Principle of real relativity:

Meaning is a moment in a life process.

In reality information is meaningful: a synthesis of problem solution, a life process, ‘a way of life’. The synthesis of meaning in a field of different possibilities is definition: selection, trial-error-finding, decision, choice. The intention of the meanings is re-synthesis of life.

The virtual defines life in order to organize it under the conditions of the environment and in presence of rivals and co-habitants. The virtual directs on the right path – the one on which live form is being re-synthesized.

The virtual ‘is carried’ by the real. The virtual does not exist outside the real: the real is its ‘carrier’ and ‘creator’.

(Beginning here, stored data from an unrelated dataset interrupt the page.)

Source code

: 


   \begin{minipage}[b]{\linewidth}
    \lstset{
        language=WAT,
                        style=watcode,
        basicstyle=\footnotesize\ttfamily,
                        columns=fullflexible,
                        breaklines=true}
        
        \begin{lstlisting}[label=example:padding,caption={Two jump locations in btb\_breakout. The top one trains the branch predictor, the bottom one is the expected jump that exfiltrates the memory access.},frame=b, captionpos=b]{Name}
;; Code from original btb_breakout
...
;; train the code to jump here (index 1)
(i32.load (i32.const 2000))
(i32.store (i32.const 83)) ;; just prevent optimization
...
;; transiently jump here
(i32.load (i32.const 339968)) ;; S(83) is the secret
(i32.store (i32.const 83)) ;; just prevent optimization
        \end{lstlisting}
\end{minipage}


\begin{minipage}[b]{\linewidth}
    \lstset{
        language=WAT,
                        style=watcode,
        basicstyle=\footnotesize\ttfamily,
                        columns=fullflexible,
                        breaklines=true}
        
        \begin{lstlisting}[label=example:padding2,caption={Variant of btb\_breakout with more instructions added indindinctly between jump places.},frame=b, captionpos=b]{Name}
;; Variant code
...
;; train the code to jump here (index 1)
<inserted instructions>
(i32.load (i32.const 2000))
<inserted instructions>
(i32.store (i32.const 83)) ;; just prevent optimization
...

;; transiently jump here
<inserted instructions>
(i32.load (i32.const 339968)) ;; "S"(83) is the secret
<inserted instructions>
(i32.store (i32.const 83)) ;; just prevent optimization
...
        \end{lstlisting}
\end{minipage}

Reference is non-real. In the world there is no pure information without matter and energy. In this sense the virtual is non-real as are relations apart from related objects.

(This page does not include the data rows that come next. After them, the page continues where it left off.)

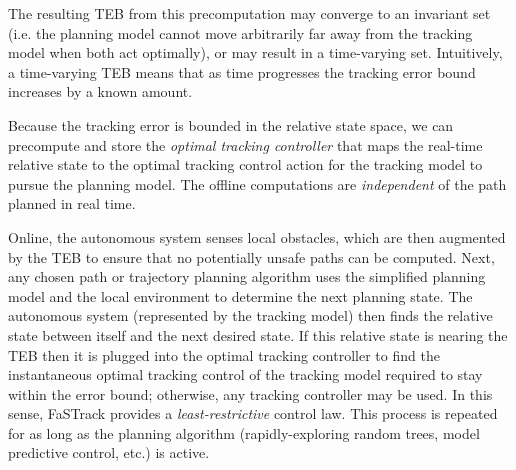 The resulting TEB from this precomputation may converge to an invariant set (i.e. the planning model cannot move arbitrarily far away from the tracking model when both act optimally), or may result in a time-varying set.
Intuitively, a time-varying TEB means that as time progresses the tracking error bound increases by a known amount.

Because the tracking error is bounded in the relative state space, we can precompute and store the \textit{optimal tracking controller} that maps the real-time relative state to the optimal tracking control action for the tracking model to pursue the planning model. 
The offline computations are \textit{independent} of the path planned in real time.

Online, the autonomous system senses local obstacles, which are then augmented by the TEB to ensure that no potentially unsafe paths can be computed. 
Next, any chosen path or trajectory planning algorithm uses the simplified planning model and the local environment to determine the next planning state. 
The autonomous system (represented by the tracking model) then finds the relative state between itself and the next desired state. 
If this relative state is nearing the TEB then it is plugged into the optimal tracking controller to find the instantaneous optimal tracking control of the tracking model required to stay within the error bound; otherwise, any tracking controller may be used. In this sense, FaSTrack provides a \emph{least-restrictive} control law.
This process is repeated for as long as the planning algorithm (rapidly-exploring random trees, model predictive control, etc.) is active.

The real is indefinite with respect to the virtual. The world does not speak. No form in the world determines a word to denote it. Sensation, image, perception, thought are indefinite with respect to language. Taken virtually, entropy is noise, taken really, it is indefiniteness of meaning.

No propositions can be drawn logicaly from perceptions (Popper).

Indefiniteness of ‘language’ with respect to the ‘world’. Language is not determined by the world; in particular, it is not a picture of the world. Words and qualia (elementary experiences) are incomparable.

Grammar is not determined. A given local grammar cannot be drawn from the forms of life of the respective community. This follows from the indefiniteness of the world to language.

Denoting is undenotable. No sign system is able do denote denoting itself – relating signs to qualia. Semantics is developed in a meta-language, in which a phenomenon is represented by a name (‘white snow’) (Tarski 1944). There is no language capable to voice a statement about a phenomenon: ‘meta-language’ inevitably talks about qualia by means of names, using either a conventional or an artificial grammar. Pointing to a sensible form and uttering the name does no more avoid this situation: pointing is a sign – ‘that here’.

The sensible world is not congruent with description, but it is exactly that world that sets the boundaries of the describable. There is no grammar in it, but it is exactly its form that is the source of grammar in its several versions. In the sensible world there is no definiteness comparable to definiteness in words, but it is exactly qualia that set the horizon of words. There is not one single description of a group of phenomena, but people from distant cultures reach understanding in their perception of natural phenomena.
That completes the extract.